Stored data entries:
============

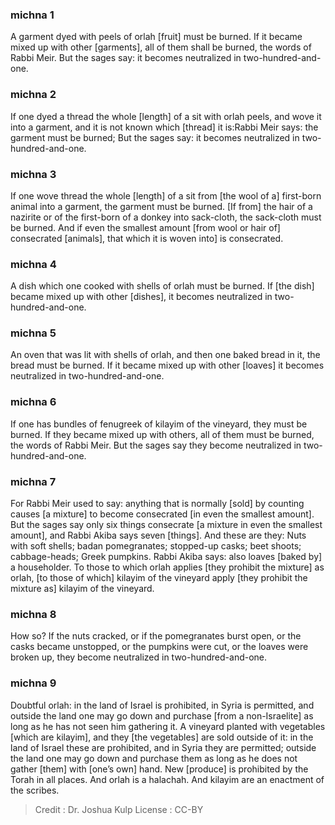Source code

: 
### michna 1
A garment dyed with peels of orlah [fruit] must be burned. If it became mixed up with other [garments], all of them shall be burned, the words of Rabbi Meir. But the sages say: it becomes neutralized in two-hundred-and-one.

### michna 2
If one dyed a thread the whole [length] of a sit with orlah peels, and wove it into a garment, and it is not known which [thread] it is:Rabbi Meir says: the garment must be burned; But the sages say: it becomes neutralized in two-hundred-and-one.

### michna 3
If one wove thread the whole [length] of a sit from [the wool of a] first-born animal into a garment, the garment must be burned. [If from] the hair of a nazirite or of the first-born of a donkey into sack-cloth, the sack-cloth must be burned. And if even the smallest amount [from wool or hair of] consecrated [animals], that which it is woven into] is consecrated.

### michna 4
A dish which one cooked with shells of orlah must be burned. If [the dish] became mixed up with other [dishes], it becomes neutralized in two-hundred-and-one.

### michna 5
An oven that was lit with shells of orlah, and then one baked bread in it, the bread must be burned. If it became mixed up with other [loaves] it becomes neutralized in two-hundred-and-one.

### michna 6
If one has bundles of fenugreek of kilayim of the vineyard, they must be burned. If they became mixed up with others, all of them must be burned, the words of Rabbi Meir. But the sages say they become neutralized in two-hundred-and-one.

### michna 7
For Rabbi Meir used to say: anything that is normally [sold] by counting causes [a mixture] to become consecrated [in even the smallest amount]. But the sages say only six things consecrate [a mixture in even the smallest amount], and Rabbi Akiba says seven [things]. And these are they: Nuts with soft shells; badan pomegranates; stopped-up casks; beet shoots; cabbage-heads; Greek pumpkins. Rabbi Akiba says: also loaves [baked by] a householder. To those to which orlah applies [they prohibit the mixture] as orlah, [to those of which] kilayim of the vineyard apply [they prohibit the mixture as] kilayim of the vineyard.

### michna 8
How so? If the nuts cracked, or if the pomegranates burst open, or the casks became unstopped, or the pumpkins were cut, or the loaves were broken up, they become neutralized in two-hundred-and-one.

### michna 9
Doubtful orlah: in the land of Israel is prohibited, in Syria is permitted, and outside the land one may go down and purchase [from a non-Israelite] as long as he has not seen him gathering it. A vineyard planted with vegetables [which are kilayim], and they [the vegetables] are sold outside of it: in the land of Israel these are prohibited, and in Syria they are permitted; outside the land one may go down and purchase them as long as he does not gather [them] with [one’s own] hand. New [produce] is prohibited by the Torah in all places. And orlah is a halachah. And kilayim are an enactment of the scribes.

>Credit : Dr. Joshua Kulp
>License : CC-BY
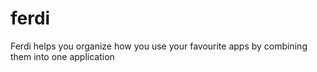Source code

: # ferdi
Ferdi helps you organize how you use your favourite apps by combining them into one application
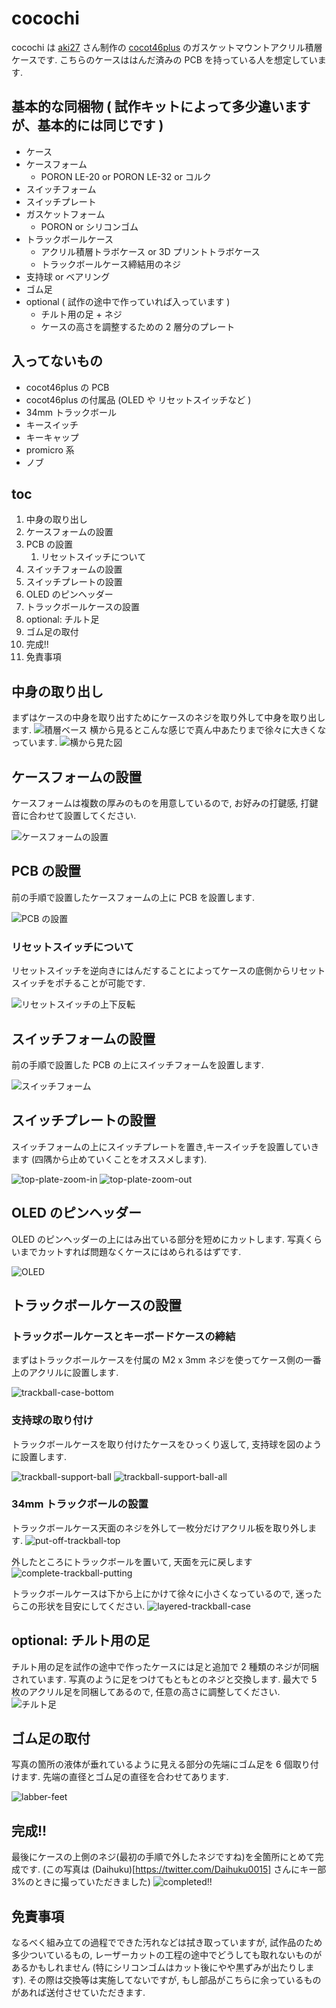 # cocochi

cocochi は [aki27](https://twitter.com/aki27kbd) さん制作の [cocot46plus](https://shop.yushakobo.jp/products/pre-order-cocot46plus) のガスケットマウントアクリル積層ケースです.
こちらのケースははんだ済みの PCB を持っている人を想定しています.

## 基本的な同梱物 ( 試作キットによって多少違いますが、基本的には同じです )

- ケース
- ケースフォーム
  - PORON LE-20 or PORON LE-32 or コルク
- スイッチフォーム
- スイッチプレート
- ガスケットフォーム
  - PORON or シリコンゴム
- トラックボールケース
  - アクリル積層トラボケース or 3D プリントトラボケース
  - トラックボールケース締結用のネジ
- 支持球 or ベアリング
- ゴム足
- optional ( 試作の途中で作っていれば入っています )
  - チルト用の足 + ネジ
  - ケースの高さを調整するための 2 層分のプレート

## 入ってないもの

- cocot46plus の PCB
- cocot46plus の付属品 (OLED や リセットスイッチなど )
- 34mm トラックボール
- キースイッチ
- キーキャップ
- promicro 系
- ノブ

## toc

1. 中身の取り出し
1. ケースフォームの設置
1. PCB の設置
   1. リセットスイッチについて
1. スイッチフォームの設置
1. スイッチプレートの設置
1. OLED のピンヘッダー
1. トラックボールケースの設置
1. optional: チルト足
1. ゴム足の取付
1. 完成!!
1. 免責事項

## 中身の取り出し

まずはケースの中身を取り出すためにケースのネジを取り外して中身を取り出します.
![積層ベース](./images/layered-base.jpg)
横から見るとこんな感じで真ん中あたりまで徐々に大きくなっています.
![横から見た図](./images/layered-side-view.jpg)

## ケースフォームの設置

ケースフォームは複数の厚みのものを用意しているので, お好みの打鍵感, 打鍵音に合わせて設置してください.

![ケースフォームの設置](./images/case-form.jpg)

## PCB の設置

前の手順で設置したケースフォームの上に PCB を設置します.

![PCB の設置](./images/put-pcb.jpg)

### リセットスイッチについて

リセットスイッチを逆向きにはんだすることによってケースの底側からリセットスイッチをポチることが可能です.

![リセットスイッチの上下反転](./images/reset-switch.jpg)

## スイッチフォームの設置

前の手順で設置した PCB の上にスイッチフォームを設置します.

![スイッチフォーム](./images/switch-form.jpg)

## スイッチプレートの設置

スイッチフォームの上にスイッチプレートを置き,キースイッチを設置していきます (四隅から止めていくことをオススメします).

![top-plate-zoom-in](./images/top-plate-zoom-in.jpg)
![top-plate-zoom-out](./images/top-plate-zoom-out.jpg)

## OLED のピンヘッダー

OLED のピンヘッダーの上にはみ出ている部分を短めにカットします.
写真くらいまでカットすれば問題なくケースにはめられるはずです.

![OLED](./images/oled-pin-header.jpg)

## トラックボールケースの設置

### トラックボールケースとキーボードケースの締結

まずはトラックボールケースを付属の M2 x 3mm ネジを使ってケース側の一番上のアクリルに設置します.

![trackball-case-bottom](./images/trackball-case-bottom.jpg)

### 支持球の取り付け

トラックボールケースを取り付けたケースをひっくり返して, 支持球を図のように設置します.

![trackball-support-ball](./images/trackball-support-ball.jpg)
![trackball-support-ball-all](./images/trackball-support-ball-all.jpg)

### 34mm トラックボールの設置

トラックボールケース天面のネジを外して一枚分だけアクリル板を取り外します.
![put-off-trackball-top](./images/trackball-case-top.jpg)

外したところにトラックボールを置いて, 天面を元に戻します
![complete-trackball-putting](./images/with-trackball.jpg)

トラックボールケースは下から上にかけて徐々に小さくなっているので, 迷ったらこの形状を目安にしてください.
![layered-trackball-case](./images/layered-trackball.jpg)

## optional: チルト用の足

チルト用の足を試作の途中で作ったケースには足と追加で 2 種類のネジが同梱されています.
写真のように足をつけてもともとのネジと交換します.
最大で 5 枚のアクリル足を同梱してあるので, 任意の高さに調整してください.
![チルト足](./images/foot.jpg)

## ゴム足の取付

写真の箇所の液体が垂れているように見える部分の先端にゴム足を 6 個取り付けます.
先端の直径とゴム足の直径を合わせてあります.

![labber-feet](./images/labber-feet.jpg)

## 完成!!

最後にケースの上側のネジ(最初の手順で外したネジですね)を全箇所にとめて完成です. (この写真は (Daihuku)[https://twitter.com/Daihuku0015] さんにキー部 3%のときに撮っていただきました)
![completed!!](./images/complete.jpg)

## 免責事項

なるべく組み立ての過程でできた汚れなどは拭き取っていますが, 試作品のため多少ついているもの, レーザーカットの工程の途中でどうしても取れないものがあるかもしれません (特にシリコンゴムはカット後にやや黒ずみが出たりします).
その際は交換等は実施してないですが, もし部品がこちらに余っているものがあれば送付させていただきます.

============

* **Required work**:
Only a number is expected: the count of lines in the entries that include the string "zoom".

* **Response box**:
2